Timiditas et Deditio

“Cowardice and Surrender.” That’s Roger Kimball’s apt suggestion for a new motto at Yale University Press. The publisher certainly shouldn’t be permitted to travel under Yale’s pretension to “Lux et Veritas.”  As the New York Times sympathetically reported yesterday, YUP has just released a book about the Danish cartoons depicting Mohammed — the images that stirred (or, rather, were used as an excuse by by) Islamist elements to commit global mayhem. There’s just one thing missing from the book: the Danish cartoons depicting Mohammed. Too provocative, you see, to include the pictures in a book about the pictures. The author, Brandeis’s Prof. Jyett Klausen, is said to have “reluctantly accepted” the decision — evidently, being published by Yale is more important than what is published by Yale.

Roger reproduces the widely available cartoons on his Pajamas blog (Roger’s Rules), along with another depitction YUP found too insensitive to include in the book: a sketch by the 19th-century artist Gustave Doré of an episode from Dante’s Inferno in which Mohammed is tormented in hell (an episode that, the Times notes, has also been depicted by Botticelli, Blake, Rodin and Dalí). As Roger adds, Yale’s

capitulation takes its disgraceful place in an increasingly long line of Western capitulations to Islamic intolerance. Earlier this year, the British government decided to deny Geert Wilders, the Dutch politician and critic of radical Islam, entry in the the UK. Why?
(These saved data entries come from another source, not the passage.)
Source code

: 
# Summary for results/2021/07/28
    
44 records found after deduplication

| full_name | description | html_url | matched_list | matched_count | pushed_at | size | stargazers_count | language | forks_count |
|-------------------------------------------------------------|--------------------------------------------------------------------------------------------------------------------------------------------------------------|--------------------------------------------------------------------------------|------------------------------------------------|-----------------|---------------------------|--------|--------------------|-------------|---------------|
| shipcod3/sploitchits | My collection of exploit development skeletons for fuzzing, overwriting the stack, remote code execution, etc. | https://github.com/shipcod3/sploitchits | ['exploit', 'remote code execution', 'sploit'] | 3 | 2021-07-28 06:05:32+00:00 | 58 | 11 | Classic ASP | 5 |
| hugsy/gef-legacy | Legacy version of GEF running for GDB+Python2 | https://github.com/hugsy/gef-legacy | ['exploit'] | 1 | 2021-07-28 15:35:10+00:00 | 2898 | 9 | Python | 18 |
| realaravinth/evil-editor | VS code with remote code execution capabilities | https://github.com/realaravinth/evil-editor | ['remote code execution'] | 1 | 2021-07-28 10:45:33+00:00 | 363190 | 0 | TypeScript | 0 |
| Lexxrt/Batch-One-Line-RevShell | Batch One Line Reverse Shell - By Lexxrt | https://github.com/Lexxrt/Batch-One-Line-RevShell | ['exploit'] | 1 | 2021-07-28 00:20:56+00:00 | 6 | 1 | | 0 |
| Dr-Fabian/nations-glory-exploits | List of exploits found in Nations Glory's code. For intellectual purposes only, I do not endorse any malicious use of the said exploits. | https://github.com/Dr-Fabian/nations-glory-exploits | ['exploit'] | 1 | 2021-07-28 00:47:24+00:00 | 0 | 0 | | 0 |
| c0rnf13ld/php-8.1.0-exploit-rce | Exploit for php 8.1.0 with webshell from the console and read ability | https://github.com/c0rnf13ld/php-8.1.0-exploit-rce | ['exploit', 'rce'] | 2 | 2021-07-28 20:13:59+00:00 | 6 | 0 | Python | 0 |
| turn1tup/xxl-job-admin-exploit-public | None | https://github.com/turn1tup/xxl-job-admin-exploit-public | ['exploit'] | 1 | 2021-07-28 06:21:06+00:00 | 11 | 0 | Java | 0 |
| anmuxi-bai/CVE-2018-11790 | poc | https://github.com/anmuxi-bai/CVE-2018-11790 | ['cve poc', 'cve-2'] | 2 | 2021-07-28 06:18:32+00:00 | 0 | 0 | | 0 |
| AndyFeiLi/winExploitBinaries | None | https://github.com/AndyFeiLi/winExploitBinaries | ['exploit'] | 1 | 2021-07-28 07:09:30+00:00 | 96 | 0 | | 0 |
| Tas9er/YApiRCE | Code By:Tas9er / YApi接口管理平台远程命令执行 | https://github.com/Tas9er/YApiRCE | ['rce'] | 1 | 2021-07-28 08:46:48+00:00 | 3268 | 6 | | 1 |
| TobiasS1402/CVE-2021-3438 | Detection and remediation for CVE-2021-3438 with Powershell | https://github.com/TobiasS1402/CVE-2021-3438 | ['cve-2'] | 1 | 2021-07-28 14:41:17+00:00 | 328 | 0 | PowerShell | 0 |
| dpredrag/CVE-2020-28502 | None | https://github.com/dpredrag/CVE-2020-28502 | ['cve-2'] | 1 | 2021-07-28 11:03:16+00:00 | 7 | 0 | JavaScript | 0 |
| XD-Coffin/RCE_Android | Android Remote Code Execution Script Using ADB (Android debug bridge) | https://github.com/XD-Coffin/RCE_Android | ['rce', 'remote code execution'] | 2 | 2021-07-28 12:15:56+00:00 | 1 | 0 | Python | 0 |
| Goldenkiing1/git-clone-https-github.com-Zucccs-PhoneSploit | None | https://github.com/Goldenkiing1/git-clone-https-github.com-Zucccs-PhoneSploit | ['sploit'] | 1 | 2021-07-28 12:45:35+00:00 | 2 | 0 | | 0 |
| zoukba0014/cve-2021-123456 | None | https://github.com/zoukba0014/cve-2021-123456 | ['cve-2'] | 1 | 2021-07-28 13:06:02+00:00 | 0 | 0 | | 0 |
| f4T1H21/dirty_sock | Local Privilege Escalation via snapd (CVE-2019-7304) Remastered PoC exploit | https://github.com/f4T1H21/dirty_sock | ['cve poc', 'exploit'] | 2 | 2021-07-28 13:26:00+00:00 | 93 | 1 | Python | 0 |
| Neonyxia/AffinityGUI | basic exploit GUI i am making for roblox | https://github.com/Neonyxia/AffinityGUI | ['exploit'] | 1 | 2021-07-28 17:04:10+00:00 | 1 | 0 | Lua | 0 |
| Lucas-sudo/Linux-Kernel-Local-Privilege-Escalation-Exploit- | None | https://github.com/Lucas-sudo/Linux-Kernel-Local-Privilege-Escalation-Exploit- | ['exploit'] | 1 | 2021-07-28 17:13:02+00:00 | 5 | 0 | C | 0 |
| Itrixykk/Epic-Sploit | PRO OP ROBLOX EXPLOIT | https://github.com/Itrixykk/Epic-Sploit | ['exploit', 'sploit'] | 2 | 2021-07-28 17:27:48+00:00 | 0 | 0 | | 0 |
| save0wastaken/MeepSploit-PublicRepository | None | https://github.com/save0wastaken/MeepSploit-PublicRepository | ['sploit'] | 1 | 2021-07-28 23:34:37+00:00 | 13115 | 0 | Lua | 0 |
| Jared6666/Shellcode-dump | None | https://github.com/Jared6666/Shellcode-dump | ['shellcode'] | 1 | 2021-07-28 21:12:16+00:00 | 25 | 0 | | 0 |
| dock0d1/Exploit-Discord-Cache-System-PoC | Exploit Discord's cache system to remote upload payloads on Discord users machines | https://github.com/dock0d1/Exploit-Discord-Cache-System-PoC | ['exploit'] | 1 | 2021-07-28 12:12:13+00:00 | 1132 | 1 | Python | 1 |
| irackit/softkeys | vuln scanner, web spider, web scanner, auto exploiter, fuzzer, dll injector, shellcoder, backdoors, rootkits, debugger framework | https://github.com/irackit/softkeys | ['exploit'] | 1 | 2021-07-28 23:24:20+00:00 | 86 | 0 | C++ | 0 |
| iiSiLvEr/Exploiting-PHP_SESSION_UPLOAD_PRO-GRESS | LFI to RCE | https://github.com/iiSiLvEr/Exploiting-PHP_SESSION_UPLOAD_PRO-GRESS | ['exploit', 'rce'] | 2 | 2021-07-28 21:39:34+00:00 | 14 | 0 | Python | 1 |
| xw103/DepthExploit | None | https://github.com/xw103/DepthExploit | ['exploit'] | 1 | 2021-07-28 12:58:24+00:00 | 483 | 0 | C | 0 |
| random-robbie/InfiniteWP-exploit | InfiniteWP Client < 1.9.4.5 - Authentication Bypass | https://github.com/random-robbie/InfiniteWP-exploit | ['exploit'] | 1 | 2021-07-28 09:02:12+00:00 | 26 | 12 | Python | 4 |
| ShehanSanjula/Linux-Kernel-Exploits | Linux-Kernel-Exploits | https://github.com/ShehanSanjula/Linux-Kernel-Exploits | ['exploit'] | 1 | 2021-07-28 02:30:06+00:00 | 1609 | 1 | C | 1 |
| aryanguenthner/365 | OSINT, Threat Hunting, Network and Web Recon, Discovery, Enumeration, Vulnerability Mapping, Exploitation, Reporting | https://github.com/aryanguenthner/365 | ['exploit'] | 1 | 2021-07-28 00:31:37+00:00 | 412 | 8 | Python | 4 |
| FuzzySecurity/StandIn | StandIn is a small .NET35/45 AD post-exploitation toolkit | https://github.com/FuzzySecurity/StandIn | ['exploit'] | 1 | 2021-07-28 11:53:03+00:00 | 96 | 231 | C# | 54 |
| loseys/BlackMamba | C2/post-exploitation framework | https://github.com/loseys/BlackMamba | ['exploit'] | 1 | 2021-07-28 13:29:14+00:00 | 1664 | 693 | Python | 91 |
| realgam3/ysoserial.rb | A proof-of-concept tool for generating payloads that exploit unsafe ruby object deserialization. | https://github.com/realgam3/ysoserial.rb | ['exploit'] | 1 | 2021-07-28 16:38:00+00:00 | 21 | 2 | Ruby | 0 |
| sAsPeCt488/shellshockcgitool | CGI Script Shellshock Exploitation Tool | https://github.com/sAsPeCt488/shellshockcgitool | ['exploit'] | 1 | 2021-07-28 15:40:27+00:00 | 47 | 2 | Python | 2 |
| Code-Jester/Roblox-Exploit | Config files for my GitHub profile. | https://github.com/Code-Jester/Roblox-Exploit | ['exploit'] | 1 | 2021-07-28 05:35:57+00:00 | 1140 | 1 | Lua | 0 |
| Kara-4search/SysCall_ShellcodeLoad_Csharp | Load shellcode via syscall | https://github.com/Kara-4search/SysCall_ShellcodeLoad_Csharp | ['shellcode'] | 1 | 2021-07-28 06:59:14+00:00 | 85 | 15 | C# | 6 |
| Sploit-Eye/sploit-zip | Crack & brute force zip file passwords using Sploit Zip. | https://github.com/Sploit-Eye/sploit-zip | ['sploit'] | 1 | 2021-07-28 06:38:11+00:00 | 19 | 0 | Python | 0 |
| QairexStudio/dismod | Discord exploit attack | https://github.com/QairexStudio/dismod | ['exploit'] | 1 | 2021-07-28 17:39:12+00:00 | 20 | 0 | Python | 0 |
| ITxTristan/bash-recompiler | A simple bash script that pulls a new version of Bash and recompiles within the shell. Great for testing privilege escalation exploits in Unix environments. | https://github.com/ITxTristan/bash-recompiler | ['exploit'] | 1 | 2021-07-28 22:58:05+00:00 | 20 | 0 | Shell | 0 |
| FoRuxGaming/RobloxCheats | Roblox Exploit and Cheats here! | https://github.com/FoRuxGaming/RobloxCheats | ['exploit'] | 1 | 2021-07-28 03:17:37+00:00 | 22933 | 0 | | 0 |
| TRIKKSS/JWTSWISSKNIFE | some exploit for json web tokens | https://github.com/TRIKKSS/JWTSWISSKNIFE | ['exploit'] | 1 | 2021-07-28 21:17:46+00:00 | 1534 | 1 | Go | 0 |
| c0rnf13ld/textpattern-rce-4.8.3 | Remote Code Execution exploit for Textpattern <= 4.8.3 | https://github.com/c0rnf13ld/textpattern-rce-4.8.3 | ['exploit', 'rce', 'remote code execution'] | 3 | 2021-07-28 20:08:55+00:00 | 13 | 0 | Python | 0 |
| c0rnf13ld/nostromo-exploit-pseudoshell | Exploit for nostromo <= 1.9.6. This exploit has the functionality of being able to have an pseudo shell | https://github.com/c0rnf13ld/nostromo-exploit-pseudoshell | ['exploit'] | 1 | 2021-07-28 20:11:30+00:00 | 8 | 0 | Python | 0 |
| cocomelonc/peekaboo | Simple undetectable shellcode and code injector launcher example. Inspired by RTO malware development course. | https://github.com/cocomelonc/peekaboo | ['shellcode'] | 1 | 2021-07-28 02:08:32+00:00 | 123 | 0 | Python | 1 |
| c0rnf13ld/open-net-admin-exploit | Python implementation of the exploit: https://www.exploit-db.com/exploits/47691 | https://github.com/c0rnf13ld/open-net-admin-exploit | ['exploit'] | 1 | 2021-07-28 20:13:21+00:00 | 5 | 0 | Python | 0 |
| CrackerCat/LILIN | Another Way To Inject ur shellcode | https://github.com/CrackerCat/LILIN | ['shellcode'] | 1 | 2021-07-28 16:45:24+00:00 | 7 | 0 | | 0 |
Because his film Fitna, which is critical of Muslim extremism, might upset the Muslim population of Britain. Perhaps the single best question about this shameful episode was posed by the British comic Pat Condell, “How much more of your freedom needs to be whittled away to defend this intolerant, misogynistic, homophobic, antisemitic ideology from the robust and frank and open criticism that it so richly deserves?” 

. . . Aristotle was right when he observed that courage is the most important of the virtues because without courage we cannot practice the other virtues. This is a lesson [YUP director John] Donatich has yet to learn.